Stories have been told for centuries about a mysterious creature, nicknamed Ogopogo, inhabiting the depths of the 100-kilometre long lake in B.C.'s Interior. Many people who squinted at Mr. Basaraba's shaky footage aren't convinced it's final proof that the legends are true. But it is considered one of the strongest entries as a year-long contest to find evidence of Ogopogo finishes at the end of this month.

"There's certainly something there," said John Singleton, executive director of the Kelowna Visitor and Convention Bureau. His association took out a $2-million insurance policy from Lloyds of London last year and guaranteed the money to anyone who could provide "indisputable evidence" that Ogopogo exists.

The bureau has received three submissions so far. In addition to Mr. Basaraba's tape, there's a snapshot taken by an area resident in 1994 and sonar readings recorded by a Japanese television production company that scoured the lake with a submersible device for three days this spring.

The British insurance company has yet to appoint a panel of judges, Mr. Singleton said, but he's doubtful any of the entries would convince them.

"It's a pretty stringent contest with two million bucks on the line," Mr. Singleton said. He noted that the 1994 photographs probably won't be considered because the rules only allow evidence found this year.

"But what's interesting is how the video looks a lot like the photographs," he said.

Mr. Singleton frankly describes the contest as a publicity stunt. Promotional materials and the insurance premium cost only $30,000, he said, and the contest has drawn the attention of at least 30 broadcasters in six countries. Cartoon drawings of Ogopogo appear on noodle boxes, watches and the jerseys of area sports teams.

"We wanted to bring notoriety to our region," Mr. Singleton said. "We've had a lot of fun with it."

But many residents take the legend seriously. Arlene Gaal, of Kelowna, has written three books about Ogopogo and hopes to have her own submission of film and photos ready before the Sept. 1 contest deadline. She said the number of Ogopogo snapshots and film clips taken over the years suggests there's something unusual in the lake.

"The evidence leans towards a Jurassic Park-type animal," Ms.

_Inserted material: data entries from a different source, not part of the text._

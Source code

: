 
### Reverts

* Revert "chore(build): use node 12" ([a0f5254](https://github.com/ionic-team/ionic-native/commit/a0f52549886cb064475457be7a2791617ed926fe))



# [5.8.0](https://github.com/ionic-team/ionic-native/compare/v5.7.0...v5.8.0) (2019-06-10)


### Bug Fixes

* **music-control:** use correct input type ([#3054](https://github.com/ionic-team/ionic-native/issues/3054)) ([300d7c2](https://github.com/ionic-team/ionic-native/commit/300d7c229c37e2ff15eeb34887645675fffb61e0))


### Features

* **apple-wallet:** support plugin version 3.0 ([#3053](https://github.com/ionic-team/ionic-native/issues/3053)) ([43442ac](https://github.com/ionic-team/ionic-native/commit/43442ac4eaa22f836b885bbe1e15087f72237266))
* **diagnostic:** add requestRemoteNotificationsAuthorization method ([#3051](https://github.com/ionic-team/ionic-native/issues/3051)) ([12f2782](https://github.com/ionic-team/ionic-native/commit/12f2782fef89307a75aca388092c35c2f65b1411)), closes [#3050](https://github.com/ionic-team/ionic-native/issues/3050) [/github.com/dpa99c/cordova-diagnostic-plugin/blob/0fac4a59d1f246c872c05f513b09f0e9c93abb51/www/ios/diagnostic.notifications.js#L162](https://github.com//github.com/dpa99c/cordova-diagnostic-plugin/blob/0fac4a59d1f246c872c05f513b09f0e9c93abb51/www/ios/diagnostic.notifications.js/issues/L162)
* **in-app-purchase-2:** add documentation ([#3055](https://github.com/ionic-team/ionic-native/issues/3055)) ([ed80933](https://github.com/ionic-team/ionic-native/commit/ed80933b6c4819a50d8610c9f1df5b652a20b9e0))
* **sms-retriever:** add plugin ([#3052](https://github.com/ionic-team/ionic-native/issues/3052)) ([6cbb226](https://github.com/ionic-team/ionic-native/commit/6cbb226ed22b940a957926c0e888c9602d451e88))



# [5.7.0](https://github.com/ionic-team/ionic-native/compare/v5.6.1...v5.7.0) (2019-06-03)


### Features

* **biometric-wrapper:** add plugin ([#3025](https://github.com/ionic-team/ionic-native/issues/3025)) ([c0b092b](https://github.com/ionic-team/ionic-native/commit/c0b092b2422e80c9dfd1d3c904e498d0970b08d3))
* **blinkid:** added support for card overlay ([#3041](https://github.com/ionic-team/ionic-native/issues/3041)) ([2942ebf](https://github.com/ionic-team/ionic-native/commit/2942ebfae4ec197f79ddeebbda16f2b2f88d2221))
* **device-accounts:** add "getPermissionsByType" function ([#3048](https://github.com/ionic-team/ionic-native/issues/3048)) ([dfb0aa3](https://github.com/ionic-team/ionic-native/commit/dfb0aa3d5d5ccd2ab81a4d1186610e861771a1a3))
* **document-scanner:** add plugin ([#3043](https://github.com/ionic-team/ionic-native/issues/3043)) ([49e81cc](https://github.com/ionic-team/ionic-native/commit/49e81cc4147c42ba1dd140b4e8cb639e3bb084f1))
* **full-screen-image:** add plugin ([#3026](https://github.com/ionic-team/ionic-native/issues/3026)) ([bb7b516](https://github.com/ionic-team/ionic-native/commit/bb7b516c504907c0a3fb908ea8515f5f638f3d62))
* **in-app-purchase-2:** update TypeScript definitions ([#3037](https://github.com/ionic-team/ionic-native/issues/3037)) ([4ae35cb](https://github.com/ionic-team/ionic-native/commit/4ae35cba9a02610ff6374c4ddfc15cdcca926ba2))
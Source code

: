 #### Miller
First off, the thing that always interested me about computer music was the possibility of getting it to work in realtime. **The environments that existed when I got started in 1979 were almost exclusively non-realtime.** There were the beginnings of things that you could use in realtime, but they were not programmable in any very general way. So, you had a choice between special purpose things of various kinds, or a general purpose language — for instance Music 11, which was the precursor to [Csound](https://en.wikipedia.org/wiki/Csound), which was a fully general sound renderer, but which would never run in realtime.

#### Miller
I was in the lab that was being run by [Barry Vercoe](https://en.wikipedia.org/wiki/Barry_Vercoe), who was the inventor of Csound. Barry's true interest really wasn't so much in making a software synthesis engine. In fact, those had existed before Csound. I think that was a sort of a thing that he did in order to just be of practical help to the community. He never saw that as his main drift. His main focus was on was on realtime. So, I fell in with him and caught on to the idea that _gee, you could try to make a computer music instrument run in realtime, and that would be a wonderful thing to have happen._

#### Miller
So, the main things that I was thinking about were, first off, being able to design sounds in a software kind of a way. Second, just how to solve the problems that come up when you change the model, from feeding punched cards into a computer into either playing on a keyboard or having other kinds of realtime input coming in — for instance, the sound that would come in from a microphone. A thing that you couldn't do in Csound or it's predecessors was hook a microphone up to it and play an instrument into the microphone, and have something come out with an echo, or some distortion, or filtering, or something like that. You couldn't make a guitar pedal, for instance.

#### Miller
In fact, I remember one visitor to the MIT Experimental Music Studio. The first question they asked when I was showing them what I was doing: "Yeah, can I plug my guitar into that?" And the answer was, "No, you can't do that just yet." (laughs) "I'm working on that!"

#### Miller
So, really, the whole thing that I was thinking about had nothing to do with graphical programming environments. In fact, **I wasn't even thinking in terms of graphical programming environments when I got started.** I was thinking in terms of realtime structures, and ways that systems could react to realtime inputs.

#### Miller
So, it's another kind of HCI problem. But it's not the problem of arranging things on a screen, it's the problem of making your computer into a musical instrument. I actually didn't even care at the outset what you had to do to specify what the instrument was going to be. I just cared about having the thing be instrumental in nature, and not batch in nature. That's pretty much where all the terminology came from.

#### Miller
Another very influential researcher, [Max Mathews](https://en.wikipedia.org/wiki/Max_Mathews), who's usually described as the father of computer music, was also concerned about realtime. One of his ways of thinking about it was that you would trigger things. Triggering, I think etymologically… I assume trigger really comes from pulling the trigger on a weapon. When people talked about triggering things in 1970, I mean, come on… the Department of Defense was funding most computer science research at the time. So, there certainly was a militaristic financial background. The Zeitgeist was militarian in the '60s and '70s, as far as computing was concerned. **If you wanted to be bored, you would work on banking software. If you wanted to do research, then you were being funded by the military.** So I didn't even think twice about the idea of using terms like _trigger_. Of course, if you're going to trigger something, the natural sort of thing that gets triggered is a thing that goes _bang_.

Gaal said. "I want to see this creature considered an endangered species. We have to protect its habitat from pollution."

A Indian band protested against the contest when it was announced last summer, saying it shows disrespect for a figure in their mythology.

For his part, Mr. Basaraba isn't overly excited about his discovery. He went wakeboarding on the lake just hours after recording the video. "We were a bit sketchy about going out on the lake again," Mr. Basaraba said. "But the thing wasn't really that big."